### Records provided
▶
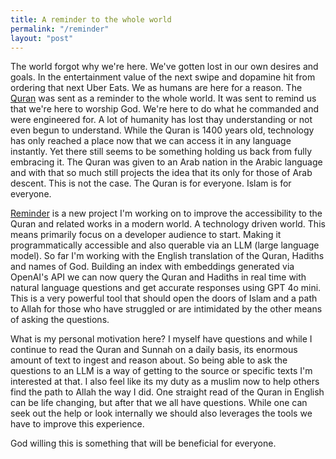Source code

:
```yaml
---
title: A reminder to the whole world
permalink: "/reminder"
layout: "post"
---
```


The world forgot why we're here. We've gotten lost in our 
own desires and goals. In the entertainment value of the next
swipe and dopamine hit from ordering that next Uber Eats. We 
as humans are here for a reason. The [Quran](https://quran.com) 
was sent as a reminder to the whole world. It was sent to remind 
us that we're here to worship God. We're here to do what he 
commanded and were engineered for. A lot of humanity has lost 
thay understanding or not even begun to understand. While the Quran 
is 1400 years old, technology has only reached a place now that we 
can access it in any language instantly. Yet there still seems 
to be something holding us back from fully embracing it. The Quran
was given to an Arab nation in the Arabic language and with that so
much still projects the idea that its only for those of Arab 
descent. This is not the case. The Quran is for everyone. Islam 
is for everyone.

[Reminder](https://reminder.dev) is a new project I'm working on
to improve the accessibility to the Quran and related works in a
modern world. A technology driven world. This means primarily focus
on a developer audience to start. Making it programmatically accessible 
and also querable via an LLM (large language model). So far I'm working 
with the English translation of the Quran, Hadiths and names of God. 
Building an index with embeddings generated via OpenAI's API we can 
now query the Quran and Hadiths in real time with natural language 
questions and get accurate responses using GPT 4o mini. This is a 
very powerful tool that should open the doors of Islam and a path 
to Allah for those who have struggled or are intimidated by the 
other means of asking the questions.

What is my personal motivation here? I myself have questions and while 
I continue to read the Quran and Sunnah on a daily basis, its enormous 
amount of text to ingest and reason about. So being able to ask the 
questions to an LLM is a way of getting to the source or specific 
texts I'm interested at that. I also feel like its my duty as a muslim 
now to help others find the path to Allah the way I did. One straight 
read of the Quran in English can be life changing, but after that 
we all have questions. While one can seek out the help or look internally
we should also leverages the tools we have to improve this experience.

God willing this is something that will be beneficial for everyone.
◀
### Aim of the task
Your answer should consist of the lines from the line with "Building an index" to the line with "amount of text" above, repeated exactly, both ends included.

### Reply to the exercise
Building an index with embeddings generated via OpenAI's API we can 
now query the Quran and Hadiths in real time with natural language 
questions and get accurate responses using GPT 4o mini. This is a 
very powerful tool that should open the doors of Islam and a path 
to Allah for those who have struggled or are intimidated by the 
other means of asking the questions.

What is my personal motivation here? I myself have questions and while 
I continue to read the Quran and Sunnah on a daily basis, its enormous 
amount of text to ingest and reason about. So being able to ask the 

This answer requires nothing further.